> _Stored data_
··········

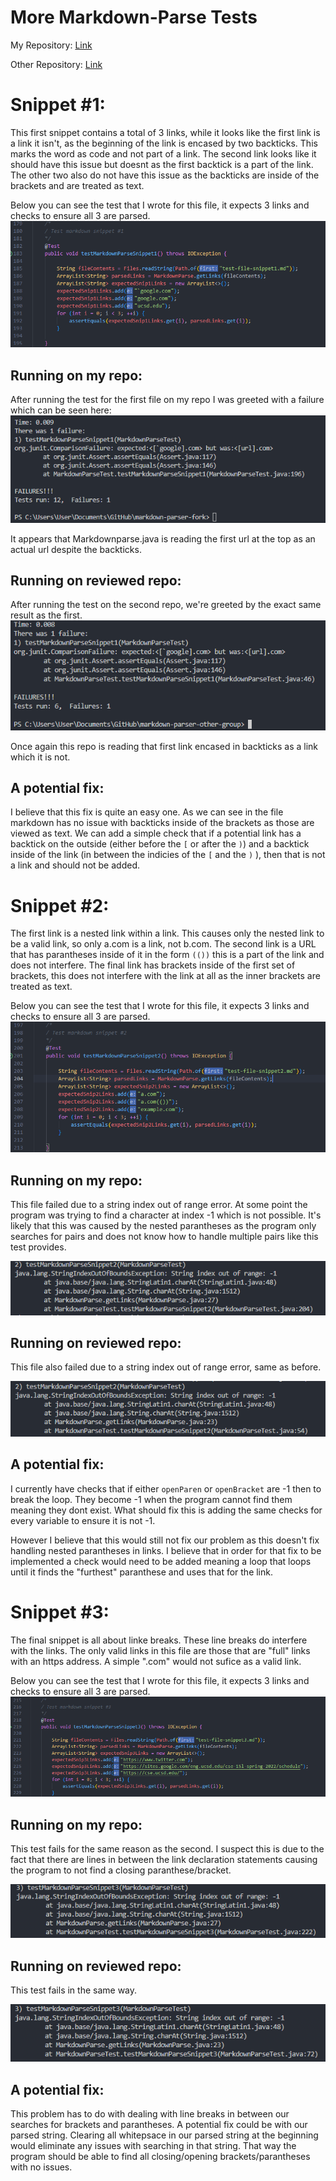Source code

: More Markdown-Parse Tests
========================
My Repository: [Link](https://github.com/TheJoeship/markdown-parser-fork)

Other Repository: [Link](https://github.com/TheJoeship/markdown-parser-other-group)

Snippet #1:
=======
This first snippet contains a total of 3 links, while it looks like the first link is a link it isn't, as the beginning of the link is encased by two backticks. This marks the word as code and not part of a link. The second link looks like it should have this issue but doesnt as the first backtick is a part of the link. The other two also do not have this issue as the backticks are inside of the brackets and are treated as text. 

Below you can see the test that I wrote for this file, it expects 3 links and checks to ensure all 3 are parsed.
![Image](test1redo2.png)

Running on my repo:
------
After running the test for the first file on my repo I was greeted with a failure which can be seen here:
![Image](test1failure.png)

It appears that Markdownparse.java is reading the first url at the top as an actual url despite the backticks.

Running on reviewed repo:
------
After running the test on the second repo, we're greeted by the exact same result as the first.
![Image](test1failure2.png)

Once again this repo is reading that first link encased in backticks as a link which it is not.

A potential fix:
-------
I believe that this fix is quite an easy one. As we can see in the file markdown has no issue with backticks inside of the brackets as those are viewed as text. We can add a simple check that if a potential link has a backtick on the outside (either before the `[` or after the `)`) and a backtick inside of the link (in between the indicies of the `[` and the `)` ), then that is not a link and should not be added.

Snippet #2:
=======

The first link is a nested link within a link. This causes only the nested link to be a valid link, so only a.com is a link, not b.com. The second link is a URL that has parantheses inside of it in the form `(())` this is a part of the link and does not interfere. The final link has brackets inside of the first set of brackets, this does not interfere with the link at all as the inner brackets are treated as text.

Below you can see the test that I wrote for this file, it expects 3 links and checks to ensure all 3 are parsed.
![Image](test2redo2.png)

Running on my repo:
------
This file failed due to a string index out of range error. At some point the program was trying to find a character at index -1 which is not possible. It's likely that this was caused by the nested parantheses as the program only searches for pairs and does not know how to handle multiple pairs like this test provides.

![Image](test2failure.png)

Running on reviewed repo:
------
This file also failed due to a string index out of range error, same as before.

![Image](test2failure2.png)

A potential fix:
-------
I currently have checks that if either `openParen` or `openBracket` are -1 then to break the loop. They become -1 when the program cannot find them meaning they dont exist. What should fix this is adding the same checks for every variable to ensure it is not -1.

However I believe that this would still not fix our problem as this doesn't fix handling nested parantheses in links. I believe that in order for that fix to be implemented a check would need to be added meaning a loop that loops until it finds the "furthest" paranthese and uses that for the link.

Snippet #3:
=======

The final snippet is all about linke breaks. These line breaks do interfere with the links. The only valid links in this file are those that are "full" links with an https address. A simple ".com" would not sufice as a valid link. 

Below you can see the test that I wrote for this file, it expects 3 links and checks to ensure all 3 are parsed.
![Image](test3redo2.png)

Running on my repo:
------
This test fails for the same reason as the second. I suspect this is due to the fact that there are lines in between the link declaration statements causing the program to not find a closing paranthese/bracket.

![Image](test3failure.png)

Running on reviewed repo:
------
This test fails in the same way.

![Image](test3failure2.png)

A potential fix:
------------
This problem has to do with dealing with line breaks in between our searches for brackets and parantheses. A potential fix could be with our parsed string. Clearing all whitepsace in our parsed string at the beginning would eliminate any issues with searching in that string. That way the program should be able to find all closing/opening brackets/parantheses with no issues.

··········

Of the records above, copy each line that includes "loop".

> _Response area_
I currently have checks that if either `openParen` or `openBracket` are -1 then to break the loop. They become -1 when the program cannot find them meaning they dont exist. What should fix this is adding the same checks for every variable to ensure it is not -1.
However I believe that this would still not fix our problem as this doesn't fix handling nested parantheses in links. I believe that in order for that fix to be implemented a check would need to be added meaning a loop that loops until it finds the "furthest" paranthese and uses that for the link.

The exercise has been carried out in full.